Il n’empêche en rien certains États d’appliquer leur propre salaire minimum. Certaines localités au sein des États ont également leur propre salaire minimum.

Comme il y a un État fédéral, 50 États, 3146 comtés et encore plus de villes, le salaire minimum est un sujet d’intérêt et de controverses récurrents dans la politique américaine.
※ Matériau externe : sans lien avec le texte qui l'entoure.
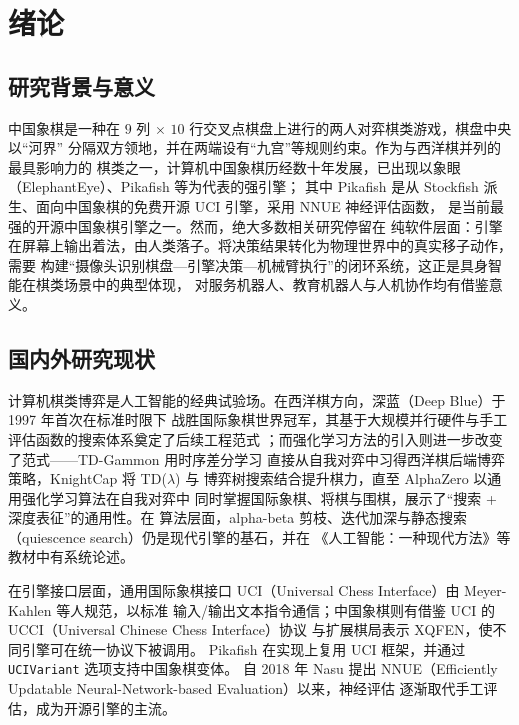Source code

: \documentclass[UTF8, a4paper, 11pt, openany]{ctexbook}
\renewcommand{\_}{\textunderscore\allowbreak}
\begin{document}
\chapter{绪\quad 论}
\label{ch:intro}

\section{研究背景与意义}
中国象棋是一种在 $9$ 列 $\times$ $10$ 行交叉点棋盘上进行的两人对弈棋类游戏，棋盘中央以“河界”
分隔双方领地，并在两端设有“九宫”等规则约束\cite{xiangqi2024}。作为与西洋棋并列的最具影响力的
棋类之一，计算机中国象棋历经数十年发展，已出现以象眼（ElephantEye）、Pikafish 等为代表的强引擎；
其中 Pikafish 是从 Stockfish 派生、面向中国象棋的免费开源 UCI 引擎，采用 NNUE 神经评估函数，
是当前最强的开源中国象棋引擎之一\cite{pikafish2024,stockfish2024}。然而，绝大多数相关研究停留在
纯软件层面：引擎在屏幕上输出着法，由人类落子。将决策结果转化为物理世界中的真实移子动作，需要
构建“摄像头识别棋盘—引擎决策—机械臂执行”的闭环系统，这正是具身智能在棋类场景中的典型体现，
对服务机器人、教育机器人与人机协作均有借鉴意义。

\section{国内外研究现状}
\label{sec:related}
计算机棋类博弈是人工智能的经典试验场。在西洋棋方向，深蓝（Deep Blue）于 1997 年首次在标准时限下
战胜国际象棋世界冠军，其基于大规模并行硬件与手工评估函数的搜索体系奠定了后续工程范式
\cite{campbell2002deepblue}；而强化学习方法的引入则进一步改变了范式——TD-Gammon 用时序差分学习
直接从自我对弈中习得西洋棋后端博弈策略\cite{tesauro1995tdgammon}，KnightCap 将 TD($\lambda$) 与
博弈树搜索结合提升棋力\cite{baxter1998knightcap}，直至 AlphaZero 以通用强化学习算法在自我对弈中
同时掌握国际象棋、将棋与围棋，展示了“搜索 + 深度表征”的通用性\cite{silver2018mastering}。在
算法层面，alpha-beta 剪枝、迭代加深与静态搜索（quiescence search）仍是现代引擎的基石，并在
《人工智能：一种现代方法》等教材中有系统论述\cite{russell2020ai}。

在引擎接口层面，通用国际象棋接口 UCI（Universal Chess Interface）由 Meyer-Kahlen 等人规范，以标准
输入/输出文本指令通信\cite{uci2004}；中国象棋则有借鉴 UCI 的 UCCI（Universal Chinese Chess
Interface）协议\cite{ucci2007} 与扩展棋局表示 XQFEN\cite{xqfen2007}，使不同引擎可在统一协议下被调用。
Pikafish 在实现上复用 UCI 框架，并通过 \texttt{UCI\_Variant} 选项支持中国象棋变体\cite{pikafish2024}。
自 2018 年 Nasu 提出 NNUE（Efficiently Updatable Neural-Network-based Evaluation）以来，神经评估
逐渐取代手工评估，成为开源引擎的主流\cite{nasu2018nnue}。
\end{document}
Les politiciens du Parti démocrate appellent régulièrement à l’augmenter au nom de la « redistribution », de la « justice économique », ou pour « rendre le travail plus payant ». De leur côté, les politiciens du Parti républicain s’opposent généralement à l’augmenter. Certains soutiennent son abrogation, quand cela est politiquement faisable, au motif qu’il handicape les petites entreprises et entraîne des pertes d’emplois importantes, en particulier parmi les travailleurs jeunes et non qualifiés.

Dans les rares moments où le public arrive à se concentrer cinq minutes sur le sujet, il tend à soutenir le salaire minimum. Les augmentations du salaire minimum au niveau des localités sont populaires. Au niveau fédéral, elles sont rares à cause du mécanisme très complexe de la législation qui oblige à trouver des majorités dans les deux chambres. Ceci dit, en 1996, le sentiment public s’est révélé si fort qu’un Congrès dirigé par les Républicains, se rebellant contre ses dirigeants, a voté une augmentation du salaire minimum fédéral de 90 cents, de 4,25 à 5,15 dollars.
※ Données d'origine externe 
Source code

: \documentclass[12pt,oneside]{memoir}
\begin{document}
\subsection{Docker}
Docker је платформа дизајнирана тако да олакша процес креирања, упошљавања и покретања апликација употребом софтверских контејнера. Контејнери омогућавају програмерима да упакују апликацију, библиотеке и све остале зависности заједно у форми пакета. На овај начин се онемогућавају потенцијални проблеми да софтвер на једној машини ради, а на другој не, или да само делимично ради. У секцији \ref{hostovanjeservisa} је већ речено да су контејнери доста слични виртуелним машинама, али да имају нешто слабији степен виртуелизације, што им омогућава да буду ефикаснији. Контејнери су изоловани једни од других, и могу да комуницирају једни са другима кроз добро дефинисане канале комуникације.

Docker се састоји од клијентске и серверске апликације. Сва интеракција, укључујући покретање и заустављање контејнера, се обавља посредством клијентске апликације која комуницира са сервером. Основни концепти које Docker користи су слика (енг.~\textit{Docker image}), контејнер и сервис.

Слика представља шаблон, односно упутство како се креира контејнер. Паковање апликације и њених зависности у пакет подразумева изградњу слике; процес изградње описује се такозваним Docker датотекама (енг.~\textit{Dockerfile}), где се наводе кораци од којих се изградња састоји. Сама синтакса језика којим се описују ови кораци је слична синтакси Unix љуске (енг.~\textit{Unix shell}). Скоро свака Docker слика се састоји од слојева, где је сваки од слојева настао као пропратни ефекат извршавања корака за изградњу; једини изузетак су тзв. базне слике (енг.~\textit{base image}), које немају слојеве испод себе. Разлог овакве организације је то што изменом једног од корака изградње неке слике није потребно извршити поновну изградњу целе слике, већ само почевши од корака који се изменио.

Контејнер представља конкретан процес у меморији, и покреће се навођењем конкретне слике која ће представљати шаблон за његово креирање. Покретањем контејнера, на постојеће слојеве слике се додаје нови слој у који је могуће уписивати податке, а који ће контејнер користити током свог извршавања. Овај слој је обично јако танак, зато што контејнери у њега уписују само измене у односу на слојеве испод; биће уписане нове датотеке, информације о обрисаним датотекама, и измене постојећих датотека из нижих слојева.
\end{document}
Comme le souligne Daniel Shaviro, professeur de droit de l’Université de New York :

Cette popularité est paradoxale car la vaste majorité des économistes de toutes opinions politiques est arrivée au consensus que les hausses du salaire minimum ont un effet indésirable sur le niveau de l’emploi .

Les opinions des Nobel sur le salaire minimum

  • Paul Krugman, Prix Nobel d’Économie 2008 pour ses travaux sur le commerce international, nous rappelle que « rien ne prouve qu’à son niveau actuel, une augmentation du salaire minimum [fédéral] réduirait l’emploi » et que « c’est un résultat vraiment solide, car il y a eu *beaucoup* d’études » sur le sujet.
  • Clive Granger, Prix Nobel d’Économie 2003 pour ses travaux en économétrie, note que la valeur réelle du salaire minimum fédéral actuel est inférieure à ce qu’elle était à n’importe quel moment depuis 1951 et qu’en conséquence, « une augmentation modeste du salaire minimum améliorerait le bien-être des travailleurs à bas salaire et n’aurait pas les effets négatifs que les critiques ont décriés ».
  • Edmund Phelps, Prix Nobel d’Économie 2006 pour ses travaux sur l’inflation et l’emploi, explique de son côté qu’« aux États-Unis, les lois sur le salaire minimum rendent [les travailleurs moins qualifiés] inabordables pour les employeurs respectueux des lois. En Europe, ils sont exclus du marché de l’emploi par les conventions collectives et, dans certains cas, les lois sur le salaire minimum1 ».
  • Dans son interview d’avril 1996 sur l’état de l’économie française, Gary S. Becker, Prix Nobel d’Économie 1992 pour ses travaux sur l’emploi (entre autres), rappelle qu’« en France, le salaire minimum est de 37 francs de l’heure, soit 75% de plus qu’aux États-Unis. En juillet dernier, le gouvernement l’a augmenté de 4%, ce qui est exagéré. Le salaire minimum français est l’un des plus hauts du monde et cause des dégâts considérables. Les travailleurs dont la productivité est inférieure à ce minimum quittent le marché du travail : ils ne peuvent pas trouver d’emploi. Ce sont généralement des jeunes gens, des immigrés, des employés peu qualifiés, ou les femmes revenant sur le marché du travail après une absence. »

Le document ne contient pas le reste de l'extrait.